Bad though the treatment of all these characters is, much the worst - and, in my view, the reason for the failure of the whole mini-series - is Mina Harker. It is bad enough that Moore has completely destroyed the central point of Bram Stoker's masterpiece. So Mina was not saved after all, and she is a vampire; just another victim of Dracula's, like so many before, and probably so many afterwards. The whole point of the story was to oppose, to resist, to fight, and to destroy, this ancient and apparently ineradicable evil; and to save Mina. And here is the second and worse point. This Mina is a bitch, pure and simple. She belongs with the woman-hating products of writers far, far below Alan Moore, and strongly suggests that you cannot have a woman in authority without her behaving like a victim of permanent PMS. This is the exact opposite of what the real Mina was about. Part of the greatness of
Dracula, a great masterpiece by a writer of no great talent, is that he completely solves the conundrum at the heart of much Victorian fiction: if you are fighting for a woman's sake, then the woman must be worth fighting for. Mina is emphatically a woman worth living and dying for. She is loving, warm-hearted, intelligent, quick to understand and to adapt, physically and mentally fearless, and has an absolutely colossal moral courage. She deliberately dives into Dracula's darkness, risking her life and soul, so that her friends can pursue and destroy the monster. From about half-way through the novel, she is their real leader, much more than Van Helsing; and there is nothing strange or excessive about the fact that one of the heroes is relieved, as he dies, to see the physical sign that the menace has passed from her. For this they all had fought, and evidently even to die in this cause was good enough.
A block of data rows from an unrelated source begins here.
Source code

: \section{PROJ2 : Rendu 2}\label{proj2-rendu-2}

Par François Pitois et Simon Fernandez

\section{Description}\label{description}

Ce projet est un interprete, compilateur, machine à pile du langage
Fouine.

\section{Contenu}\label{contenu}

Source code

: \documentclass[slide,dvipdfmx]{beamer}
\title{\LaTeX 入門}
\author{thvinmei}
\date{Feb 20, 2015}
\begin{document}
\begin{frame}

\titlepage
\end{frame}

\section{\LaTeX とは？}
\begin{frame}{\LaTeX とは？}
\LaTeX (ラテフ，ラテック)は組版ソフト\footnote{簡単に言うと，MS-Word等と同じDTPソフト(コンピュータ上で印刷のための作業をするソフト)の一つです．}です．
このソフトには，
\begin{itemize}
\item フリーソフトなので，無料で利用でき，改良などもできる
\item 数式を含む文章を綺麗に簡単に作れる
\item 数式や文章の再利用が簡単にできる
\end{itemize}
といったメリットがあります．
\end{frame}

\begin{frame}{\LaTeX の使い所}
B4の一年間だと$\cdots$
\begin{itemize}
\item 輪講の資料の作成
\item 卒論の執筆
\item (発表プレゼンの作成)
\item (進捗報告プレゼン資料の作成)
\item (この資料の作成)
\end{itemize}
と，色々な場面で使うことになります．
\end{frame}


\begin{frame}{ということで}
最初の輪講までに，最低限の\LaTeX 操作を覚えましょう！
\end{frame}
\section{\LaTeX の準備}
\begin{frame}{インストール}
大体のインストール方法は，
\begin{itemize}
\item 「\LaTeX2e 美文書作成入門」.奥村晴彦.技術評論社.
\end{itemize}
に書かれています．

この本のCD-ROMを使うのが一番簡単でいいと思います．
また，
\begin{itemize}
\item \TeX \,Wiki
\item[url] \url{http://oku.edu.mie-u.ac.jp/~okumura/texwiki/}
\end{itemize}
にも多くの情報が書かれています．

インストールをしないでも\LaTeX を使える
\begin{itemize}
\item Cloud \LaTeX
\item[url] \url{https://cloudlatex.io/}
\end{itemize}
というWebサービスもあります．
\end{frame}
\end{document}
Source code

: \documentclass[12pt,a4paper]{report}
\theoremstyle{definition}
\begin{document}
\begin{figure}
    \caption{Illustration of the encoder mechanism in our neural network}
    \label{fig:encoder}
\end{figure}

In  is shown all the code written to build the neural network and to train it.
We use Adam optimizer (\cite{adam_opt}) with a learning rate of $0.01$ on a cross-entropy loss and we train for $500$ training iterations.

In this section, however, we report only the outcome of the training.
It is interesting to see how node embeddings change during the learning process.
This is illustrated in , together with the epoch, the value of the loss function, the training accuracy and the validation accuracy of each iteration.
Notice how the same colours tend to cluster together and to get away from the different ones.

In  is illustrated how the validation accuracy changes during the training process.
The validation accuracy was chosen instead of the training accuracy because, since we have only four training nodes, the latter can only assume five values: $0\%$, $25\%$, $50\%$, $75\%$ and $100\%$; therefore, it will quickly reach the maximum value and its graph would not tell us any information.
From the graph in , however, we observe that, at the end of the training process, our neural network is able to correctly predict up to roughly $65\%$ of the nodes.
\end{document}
Clearly the idea of men defending women is out of fashion, but unless you understand it you will not understand any amount of fiction from the Iliad to
Snow-White and the Seven Dwarves (
in which Disney and his team of geniuses comprehensively failed to do what Bram Stoker had achieved). A man must be willing to die for his woman; or, if he obeys the Western notion of chivalry, for any woman who is not demonstrably guilty or treacherous. (Even the obvious instance doesn't follow. In
La Traviata, Violetta is a high-class tart, and Germont senior despises her lifestyle, but he is revolted when his son treats her roughly in public, and upbraids him before a crowd of his friends: women, all women, are to be treated with respect.)
Dracula is one of the most successful avatars of the concept: a handful of brave and upright men gather together to save one woman and avenge another (Lucy Westenra). That is the story, that is the concept, that is the core of values at the heart of
Dracula; and because Moore did not understand it, he was unable to render any of Mina's interest. Just as, because he did not understand the world of the Victorian upper middle classes, he miscast that idle and unclubbable fellow, Mycroft Holmes, as a hard-driving modern executive. The error is the same: provinciality, possibly compounded with
Moore's well-known political beliefs, leading to distorted and ultimately uninteresting versions of characters that only made sense in their own background.